■ SOURCE MATERIAL:
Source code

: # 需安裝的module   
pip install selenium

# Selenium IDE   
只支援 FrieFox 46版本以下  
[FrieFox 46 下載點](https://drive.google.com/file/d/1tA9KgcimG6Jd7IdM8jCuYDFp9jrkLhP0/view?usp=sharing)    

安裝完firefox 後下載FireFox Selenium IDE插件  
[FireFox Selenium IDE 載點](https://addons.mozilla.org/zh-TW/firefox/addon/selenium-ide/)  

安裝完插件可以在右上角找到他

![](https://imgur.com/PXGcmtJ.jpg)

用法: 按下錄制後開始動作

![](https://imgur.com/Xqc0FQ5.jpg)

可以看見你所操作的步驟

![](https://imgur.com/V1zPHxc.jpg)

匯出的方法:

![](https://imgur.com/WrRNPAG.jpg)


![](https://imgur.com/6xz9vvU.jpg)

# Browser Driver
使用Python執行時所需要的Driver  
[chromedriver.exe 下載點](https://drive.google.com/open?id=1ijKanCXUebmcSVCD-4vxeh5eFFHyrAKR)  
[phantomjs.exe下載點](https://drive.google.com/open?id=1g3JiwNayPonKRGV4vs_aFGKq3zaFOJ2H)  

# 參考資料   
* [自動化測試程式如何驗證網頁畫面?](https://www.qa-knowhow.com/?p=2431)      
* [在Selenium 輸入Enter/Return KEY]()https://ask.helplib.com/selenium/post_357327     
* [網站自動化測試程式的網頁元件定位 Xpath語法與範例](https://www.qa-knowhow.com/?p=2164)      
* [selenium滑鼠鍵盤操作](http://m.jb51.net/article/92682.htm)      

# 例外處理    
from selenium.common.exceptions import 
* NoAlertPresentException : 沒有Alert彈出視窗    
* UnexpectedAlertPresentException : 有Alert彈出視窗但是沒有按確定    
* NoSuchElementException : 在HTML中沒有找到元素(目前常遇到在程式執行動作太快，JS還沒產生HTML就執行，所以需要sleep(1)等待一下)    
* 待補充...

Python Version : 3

■ TASK BRIEF:
Write the entries out once more, exactly as they were given.

■ SOLUTION TO THIS EXERCISE:
Source code

: # 需安裝的module   
pip install selenium

# Selenium IDE   
只支援 FrieFox 46版本以下  
[FrieFox 46 下載點](https://drive.google.com/file/d/1tA9KgcimG6Jd7IdM8jCuYDFp9jrkLhP0/view?usp=sharing)    

安裝完firefox 後下載FireFox Selenium IDE插件  
[FireFox Selenium IDE 載點](https://addons.mozilla.org/zh-TW/firefox/addon/selenium-ide/)  

安裝完插件可以在右上角找到他

![](https://imgur.com/PXGcmtJ.jpg)

用法: 按下錄制後開始動作

![](https://imgur.com/Xqc0FQ5.jpg)

可以看見你所操作的步驟

![](https://imgur.com/V1zPHxc.jpg)

匯出的方法:

![](https://imgur.com/WrRNPAG.jpg)


![](https://imgur.com/6xz9vvU.jpg)

# Browser Driver
使用Python執行時所需要的Driver  
[chromedriver.exe 下載點](https://drive.google.com/open?id=1ijKanCXUebmcSVCD-4vxeh5eFFHyrAKR)  
[phantomjs.exe下載點](https://drive.google.com/open?id=1g3JiwNayPonKRGV4vs_aFGKq3zaFOJ2H)  

# 參考資料   
* [自動化測試程式如何驗證網頁畫面?](https://www.qa-knowhow.com/?p=2431)      
* [在Selenium 輸入Enter/Return KEY]()https://ask.helplib.com/selenium/post_357327     
* [網站自動化測試程式的網頁元件定位 Xpath語法與範例](https://www.qa-knowhow.com/?p=2164)      
* [selenium滑鼠鍵盤操作](http://m.jb51.net/article/92682.htm)      

# 例外處理    
from selenium.common.exceptions import 
* NoAlertPresentException : 沒有Alert彈出視窗    
* UnexpectedAlertPresentException : 有Alert彈出視窗但是沒有按確定    
* NoSuchElementException : 在HTML中沒有找到元素(目前常遇到在程式執行動作太快，JS還沒產生HTML就執行，所以需要sleep(1)等待一下)    
* 待補充...

Python Version : 3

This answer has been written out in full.